Knutsford Guardian announces a Gaskell-Brontë talk at the upcoming Knutsford Promenades Festival:
“Fans of Mrs Gaskell will really enjoy events such as Mrs Gaskell’s Picnic at Tabley House; a special talk at Brook Street Chapel on how Mrs Gaskell’s famous biography of her friend Charlotte Brontë came about, supported with artefacts from the Whitfield Collection; a rare opportunity to visit her childhood home; the chance to see where she got married – and a copy of her marriage certificate – at St John’s Church; and Miss Matty’s Tea and Talk. (...)
One of the highlights of the festival is the specially-commissioned performance piece From Station to Station.
Developed in collaboration with Mid-Cheshire Community Rail Partnership’s Amazing Women by Rail project, the play imagines a meeting between Elizabeth Gaskell and Alison Uttley in the modern world, interwoven with ‘appearances’ by other Amazing Women such as Mary Fildes, Elizabeth Raffald, Helen Allingham, Charlotte Brontë and Emmeline Pankhurst. (Ian Ross)
Arizona Republic reviews the film The Bookshop:
If this were Jane Austen or Charlotte Brontë, that friendship could have developed into something else. But “The Bookshop” is a froth-free zone, and while its ending might not exactly be a happy one, it has a satisfying twist that leaves things on a hopeful note. (Kerry Lengel)

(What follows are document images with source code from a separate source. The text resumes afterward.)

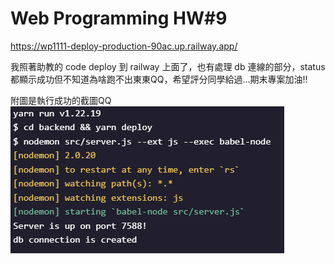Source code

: # Web Programming HW#9
https://wp1111-deploy-production-90ac.up.railway.app/

我照著助教的 code deploy 到 railway 上面了，也有處理 db 連線的部分，status 都顯示成功但不知道為啥跑不出東東QQ，希望評分同學給過...期末專案加油!!

附圖是執行成功的截圖QQ
![image info](./img.png)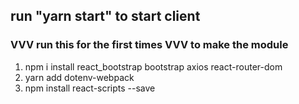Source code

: ## run "yarn start" to start client


### VVV run this for the first times VVV to make the module

1. npm i install react_bootstrap bootstrap axios react-router-dom
2. yarn add dotenv-webpack
3. npm install react-scripts --save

The Chronicle of Higher Education lists some new books, including  Autistic Disturbances
Theorizing Autism Poetics from the DSM to Robinson Crusoe by Julia Miele Rodas
Uses canonical literary works to explore the aesthetics of repetition, monologue, list-making, and other verbal practices characteristic of autism; authors discussed include Daniel Defoe, Charlotte Brontë, Walt Whitman, Gertrude Stein, and Andy Warhol. (Nina C. Ayoub)
The Guardian previews the autumn drama season:
Jim Broadbent plays Hans Christian Andersen in Martin McDonagh’s new play. But it doesn’t sound like a cosy, Christmas show full of Tommy Steele (who previously played Andersen) jollity. In fact, the suggestion, in a direct echo of Jane Eyre, is that the secret of the Danish fabulist lies in a woman secreted in the attic. (Michael Billington)

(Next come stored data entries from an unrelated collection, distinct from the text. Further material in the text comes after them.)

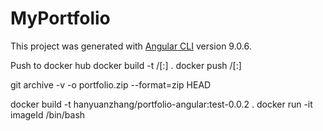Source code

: # MyPortfolio

This project was generated with [Angular CLI](https://github.com/angular/angular-cli) version 9.0.6.

Push to docker hub
docker build -t <hub-user>/<repo-name>[:<tag>] .
docker push <hub-user>/<repo-name>[:<tag>]

git archive -v -o portfolio.zip --format=zip HEAD


docker build -t hanyuanzhang/portfolio-angular:test-0.0.2 .
docker run -it imageId /bin/bash
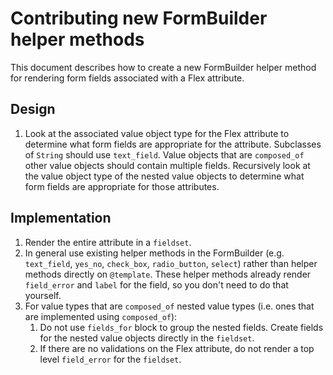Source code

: # Contributing new FormBuilder helper methods

This document describes how to create a new FormBuilder helper method for rendering form fields associated with a Flex attribute.

## Design

1. Look at the associated value object type for the Flex attribute to determine what form fields are appropriate for the attribute.
   Subclasses of `String` should use `text_field`.
   Value objects that are `composed_of` other value objects should contain multiple fields. Recursively look at the value object type of the nested value objects to determine what form fields are appropriate for those attributes.

## Implementation

1. Render the entire attribute in a `fieldset`.
2. In general use existing helper methods in the FormBuilder (e.g. `text_field`, `yes_no`, `check_box`, `radio_button`, `select`) rather than helper methods directly on `@template`. These helper methods already render `field_error` and `label` for the field, so you don't need to do that yourself.
3. For value types that are `composed_of` nested value types (i.e. ones that are implemented using `composed_of`):
   1. Do not use `fields_for` block to group the nested fields. Create fields for the nested value objects directly in the `fieldset`.
   2. If there are no validations on the Flex attribute, do not render a top level `field_error` for the `fieldset`.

USA Today's Happily Ever After asks several writers Who'd be their dream-couple combo from TV film or books:
Tara Brown, author of Fling Club
OMG … this would be a dream job for me. I can’t even lie, I think I might be good at this. My dream couple would of course have to come from my favourite books. I would combine Heathcliff of Wuthering Heights, because I feel like that poor guy never stood a chance in his environment, with Nynaeve al’Meara from The Wheel of Time Series (by Robert Jordan). If anyone could have snapped him out of his self-destructive depression, it would be her. She would have played hard enough to get that he would have been intrigued, too, once he was past all the other nonsense. I really think she could have saved him from himself. (Jessie Potts)
Screenrant lingers on the Twilight saga links with Wuthering Heights:
More interestingly is their parallels with characters from Wuthering Heights. In canon, Stephenie Meyer even names it as Bella's favorite book.

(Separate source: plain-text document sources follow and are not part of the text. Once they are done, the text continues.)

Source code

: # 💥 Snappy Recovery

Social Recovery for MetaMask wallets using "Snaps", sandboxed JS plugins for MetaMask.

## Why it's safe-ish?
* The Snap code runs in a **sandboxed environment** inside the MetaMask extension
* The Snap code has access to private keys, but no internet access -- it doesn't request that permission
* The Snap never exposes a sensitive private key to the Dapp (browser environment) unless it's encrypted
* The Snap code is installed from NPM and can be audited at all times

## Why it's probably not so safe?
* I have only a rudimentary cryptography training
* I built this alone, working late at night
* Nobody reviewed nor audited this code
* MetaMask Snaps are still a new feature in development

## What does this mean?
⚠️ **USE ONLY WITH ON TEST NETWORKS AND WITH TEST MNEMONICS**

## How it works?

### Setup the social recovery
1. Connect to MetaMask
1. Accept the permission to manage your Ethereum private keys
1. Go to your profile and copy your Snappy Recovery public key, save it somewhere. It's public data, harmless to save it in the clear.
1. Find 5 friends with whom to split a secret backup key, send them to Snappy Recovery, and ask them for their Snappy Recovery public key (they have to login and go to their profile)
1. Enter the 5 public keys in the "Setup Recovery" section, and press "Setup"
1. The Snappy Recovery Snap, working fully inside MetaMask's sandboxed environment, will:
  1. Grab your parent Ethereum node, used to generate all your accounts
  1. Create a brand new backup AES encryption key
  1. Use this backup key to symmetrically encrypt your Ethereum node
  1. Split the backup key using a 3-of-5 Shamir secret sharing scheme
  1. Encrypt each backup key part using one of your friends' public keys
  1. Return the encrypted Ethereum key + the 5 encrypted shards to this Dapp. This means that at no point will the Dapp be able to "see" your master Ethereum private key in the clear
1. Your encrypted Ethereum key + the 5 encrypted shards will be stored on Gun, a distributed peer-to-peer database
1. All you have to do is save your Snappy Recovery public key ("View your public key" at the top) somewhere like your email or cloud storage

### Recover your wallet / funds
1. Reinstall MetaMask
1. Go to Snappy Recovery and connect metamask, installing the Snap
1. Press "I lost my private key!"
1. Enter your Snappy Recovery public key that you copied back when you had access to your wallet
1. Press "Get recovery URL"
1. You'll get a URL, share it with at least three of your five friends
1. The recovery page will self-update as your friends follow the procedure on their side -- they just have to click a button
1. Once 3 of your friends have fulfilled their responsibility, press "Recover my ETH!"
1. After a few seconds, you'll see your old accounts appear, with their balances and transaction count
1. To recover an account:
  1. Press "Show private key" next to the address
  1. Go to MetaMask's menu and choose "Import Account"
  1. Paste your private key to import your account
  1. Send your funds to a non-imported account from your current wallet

All three main characters (Bella, Edward, Jacob) share a lot of similarities with Wuthering Heights characters (Cathy, Heathcliff, and Edgar).
While Jacob and Edward share Heathcliff-ian traits, they seem to lean more towards Edward-Heathcliff, Jacob-Edgar overall.
Iconic aspects such as Bella's dangerous labor, Edward's professed evil and darkness, and Jacob's tender understanding heavily mirror those of the Wuthering Heights trio. (Stephanie Marceau)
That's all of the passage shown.